Outra área para o possível (uso indevido) de alavancas económicas diz respeito ao “próximo ao exterior” da Europa. Muitos na Europa temem que, ao fornecer financiamento barato para projetos de infra-estrutura em uma ampla gama de países, incluindo alguns estados membros da UE, a “Iniciativa do Cinturão e Rota da China” ”(BRI) está gradualmente invadindo a periferia do continente. Mas, novamente, é preciso perguntar se esse desafio justifica deixar de lado os princípios de boa governança.

Considere o caso dos Balcãs, onde a própria UE apoia muitos projetos de construção. Cada um desses projetos passa por rigorosa análise de custo-benefício e, em uma região montanhosa com economias locais fracas, o custo de construção de estradas ou ferrovias é alto. As propostas de novas rodovias para conectar centros populacionais relativamente pequenos podem ter o apoio de políticos locais, mas elas simplesmente não fazem sentido em termos económicos. Como tal, as instituições financeiras da UE - o Banco Europeu de Investimento e o Banco Europeu de Reconstrução e Desenvolvimento - geralmente aconselham contra esses projetos.

Por outro lado, os chineses mostraram-se mais do que dispostos a construir “rodovias para lugar nenhum”. Se a UE seguisse o exemplo e começasse a financiar elefantes brancos nos Balcãs, a fim de manter esses países próximos, qualquer que seja a boa vontade que esses projetos gerados inicialmente evaporariam. assim que os custos de mantê-los e de pagar suas dívidas vencessem. Muitos países que se inscreveram no BRI já podem atestar isso.
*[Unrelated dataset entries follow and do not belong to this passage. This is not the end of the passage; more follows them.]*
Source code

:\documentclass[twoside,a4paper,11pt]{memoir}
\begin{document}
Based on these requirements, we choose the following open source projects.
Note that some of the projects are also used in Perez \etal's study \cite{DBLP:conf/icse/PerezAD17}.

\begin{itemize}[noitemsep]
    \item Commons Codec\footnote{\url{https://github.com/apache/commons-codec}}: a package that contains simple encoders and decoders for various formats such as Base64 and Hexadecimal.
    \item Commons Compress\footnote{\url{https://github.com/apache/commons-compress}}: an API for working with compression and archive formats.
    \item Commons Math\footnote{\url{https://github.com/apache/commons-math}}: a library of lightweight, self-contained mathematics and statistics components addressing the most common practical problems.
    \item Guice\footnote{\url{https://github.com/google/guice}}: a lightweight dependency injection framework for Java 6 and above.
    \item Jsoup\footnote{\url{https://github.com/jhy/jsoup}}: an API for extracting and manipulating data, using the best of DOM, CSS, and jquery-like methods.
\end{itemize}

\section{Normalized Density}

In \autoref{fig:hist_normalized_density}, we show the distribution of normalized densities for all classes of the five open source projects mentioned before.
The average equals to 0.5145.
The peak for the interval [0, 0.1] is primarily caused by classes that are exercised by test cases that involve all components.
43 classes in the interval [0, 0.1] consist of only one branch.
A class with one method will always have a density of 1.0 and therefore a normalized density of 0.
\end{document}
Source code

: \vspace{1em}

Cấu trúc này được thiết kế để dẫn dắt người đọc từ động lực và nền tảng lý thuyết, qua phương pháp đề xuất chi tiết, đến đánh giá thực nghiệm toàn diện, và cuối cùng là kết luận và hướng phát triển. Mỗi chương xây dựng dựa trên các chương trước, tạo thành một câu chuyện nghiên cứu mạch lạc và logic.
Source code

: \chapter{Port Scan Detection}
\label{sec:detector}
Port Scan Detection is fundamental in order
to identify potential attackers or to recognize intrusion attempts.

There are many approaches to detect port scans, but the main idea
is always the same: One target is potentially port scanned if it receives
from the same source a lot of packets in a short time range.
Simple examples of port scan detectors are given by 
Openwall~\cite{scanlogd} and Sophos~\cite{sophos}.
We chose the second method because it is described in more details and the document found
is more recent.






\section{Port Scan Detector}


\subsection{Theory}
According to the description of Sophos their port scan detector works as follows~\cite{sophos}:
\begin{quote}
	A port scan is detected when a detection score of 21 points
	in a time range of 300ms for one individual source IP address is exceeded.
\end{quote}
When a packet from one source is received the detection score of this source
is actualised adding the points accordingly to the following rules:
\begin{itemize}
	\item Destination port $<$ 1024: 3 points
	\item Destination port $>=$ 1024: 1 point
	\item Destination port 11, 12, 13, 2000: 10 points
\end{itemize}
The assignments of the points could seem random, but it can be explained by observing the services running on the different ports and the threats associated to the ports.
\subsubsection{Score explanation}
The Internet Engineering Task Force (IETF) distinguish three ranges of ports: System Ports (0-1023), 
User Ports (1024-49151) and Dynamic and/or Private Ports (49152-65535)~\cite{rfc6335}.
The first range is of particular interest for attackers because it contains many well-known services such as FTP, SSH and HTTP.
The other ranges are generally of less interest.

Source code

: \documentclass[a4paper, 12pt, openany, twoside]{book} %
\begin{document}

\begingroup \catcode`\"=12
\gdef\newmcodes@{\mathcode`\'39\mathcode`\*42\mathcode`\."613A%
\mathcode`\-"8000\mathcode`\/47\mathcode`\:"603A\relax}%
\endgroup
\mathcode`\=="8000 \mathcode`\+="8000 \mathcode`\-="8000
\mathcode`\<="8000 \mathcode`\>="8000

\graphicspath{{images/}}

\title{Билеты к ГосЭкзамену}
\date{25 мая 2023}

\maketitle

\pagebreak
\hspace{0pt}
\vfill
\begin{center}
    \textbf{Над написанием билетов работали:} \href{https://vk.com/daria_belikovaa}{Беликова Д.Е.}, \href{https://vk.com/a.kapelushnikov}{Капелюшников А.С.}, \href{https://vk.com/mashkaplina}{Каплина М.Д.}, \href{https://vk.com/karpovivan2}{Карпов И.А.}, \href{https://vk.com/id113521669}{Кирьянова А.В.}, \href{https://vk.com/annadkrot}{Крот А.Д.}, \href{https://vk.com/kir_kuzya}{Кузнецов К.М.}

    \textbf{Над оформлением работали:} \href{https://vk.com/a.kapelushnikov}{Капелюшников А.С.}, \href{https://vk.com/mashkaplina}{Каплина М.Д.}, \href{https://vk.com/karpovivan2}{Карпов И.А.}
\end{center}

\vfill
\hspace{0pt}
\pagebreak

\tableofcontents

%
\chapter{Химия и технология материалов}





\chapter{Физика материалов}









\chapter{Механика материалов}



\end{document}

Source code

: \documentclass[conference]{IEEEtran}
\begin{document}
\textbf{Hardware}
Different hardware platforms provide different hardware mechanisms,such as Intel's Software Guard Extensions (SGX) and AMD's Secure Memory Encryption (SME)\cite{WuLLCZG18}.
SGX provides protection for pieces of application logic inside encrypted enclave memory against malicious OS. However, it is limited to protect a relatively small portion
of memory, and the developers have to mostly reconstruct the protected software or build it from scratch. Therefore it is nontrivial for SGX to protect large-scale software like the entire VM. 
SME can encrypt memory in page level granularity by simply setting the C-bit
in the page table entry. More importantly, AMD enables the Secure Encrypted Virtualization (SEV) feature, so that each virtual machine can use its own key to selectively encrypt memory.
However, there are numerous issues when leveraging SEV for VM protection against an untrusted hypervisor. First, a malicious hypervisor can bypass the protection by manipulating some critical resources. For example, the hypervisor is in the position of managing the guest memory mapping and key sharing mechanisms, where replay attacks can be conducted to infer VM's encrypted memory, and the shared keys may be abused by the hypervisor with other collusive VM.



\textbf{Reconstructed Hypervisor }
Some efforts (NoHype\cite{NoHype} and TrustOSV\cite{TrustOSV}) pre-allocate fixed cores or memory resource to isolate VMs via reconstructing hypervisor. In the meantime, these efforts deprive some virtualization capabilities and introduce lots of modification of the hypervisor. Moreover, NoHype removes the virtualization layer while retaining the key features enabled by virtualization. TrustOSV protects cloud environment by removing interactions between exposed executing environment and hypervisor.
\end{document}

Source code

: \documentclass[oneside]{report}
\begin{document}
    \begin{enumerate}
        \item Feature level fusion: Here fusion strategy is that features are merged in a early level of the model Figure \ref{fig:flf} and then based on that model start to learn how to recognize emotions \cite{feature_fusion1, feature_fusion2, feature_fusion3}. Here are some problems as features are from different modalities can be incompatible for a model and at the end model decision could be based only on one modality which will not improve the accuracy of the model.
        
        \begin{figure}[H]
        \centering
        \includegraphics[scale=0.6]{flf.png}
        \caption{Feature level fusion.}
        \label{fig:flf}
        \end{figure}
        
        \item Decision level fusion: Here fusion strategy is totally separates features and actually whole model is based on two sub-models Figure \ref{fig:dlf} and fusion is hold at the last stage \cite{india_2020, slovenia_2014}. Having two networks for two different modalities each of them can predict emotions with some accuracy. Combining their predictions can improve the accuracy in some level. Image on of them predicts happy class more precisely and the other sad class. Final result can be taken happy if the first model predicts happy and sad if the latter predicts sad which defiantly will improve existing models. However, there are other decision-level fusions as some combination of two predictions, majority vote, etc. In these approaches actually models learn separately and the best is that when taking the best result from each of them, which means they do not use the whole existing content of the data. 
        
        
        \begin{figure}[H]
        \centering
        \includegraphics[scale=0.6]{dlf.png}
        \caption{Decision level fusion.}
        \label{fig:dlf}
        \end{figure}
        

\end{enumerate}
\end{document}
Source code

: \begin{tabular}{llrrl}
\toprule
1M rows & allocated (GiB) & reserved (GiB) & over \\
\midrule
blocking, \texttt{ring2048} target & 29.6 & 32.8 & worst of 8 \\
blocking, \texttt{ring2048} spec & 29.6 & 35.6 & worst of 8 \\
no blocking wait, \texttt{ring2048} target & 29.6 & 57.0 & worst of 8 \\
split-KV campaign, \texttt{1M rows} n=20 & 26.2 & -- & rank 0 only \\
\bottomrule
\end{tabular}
Além disso, é preciso lembrar que uma melhor conectividade em bens, serviços, capital e pessoas na periferia da UE nem sempre é sinónimo de crescimento local mais rápido. Ao fortalecer os efeitos da aglomeração, uma integração económica mais profunda pode reforçar a tendência de pessoas talentosas e com mais escolaridade a deixar seu país de origem em busca de oportunidades em outros lugares.

A única área em que a UE poderia viabilizar os meios económicos para fins geopolíticos é a ajuda ao desenvolvimento. A própria UE é o quarto maior doador de ajuda do mundo, e seus Estados membros gastam coletivamente três vezes mais em ajuda, representando mais da metade da assistência oficial ao desenvolvimento da OCDE . Os países que recebem a maior parte da APD da UE - Paquistão, Síria, Afeganistão, Etiópia e Somália - também tendem a ser as fontes de mais migrantes. A UE tem, portanto, um interesse vital em ajudar esses países a prosperar.

Mas a corrupção e a má administração económica, e não a falta de fundos de ajuda, estão retendo esses países. Assim, embora a Europa pudesse canalizar a APD para alguns países favorecidos em uma tentativa de influenciar, correria o risco de sustentar elites corruptas que não fizeram nada para promover o desenvolvimento. Enquanto isso, o dinheiro da UE poderia ter um impacto positivo significativo em outros países com menos importância geopolítica. Se esses países perderem os fundos que de outra forma teriam recebido, a assistência ao desenvolvimento da UE se tornará menos eficaz.

Em termos económicos, a UE ainda é de tamanho comparável à China ou aos EUA, e é por isso que é tentador pensar que sua força económica poderia ser transformada em poder geopolítico. A UE teria que abandonar alguns de seus princípios fundamentais para seguir esse caminho. Realmente valeria a pena?

DANIEL GROS

Daniel Gros é director do Centro de Estudos de Política Europeia.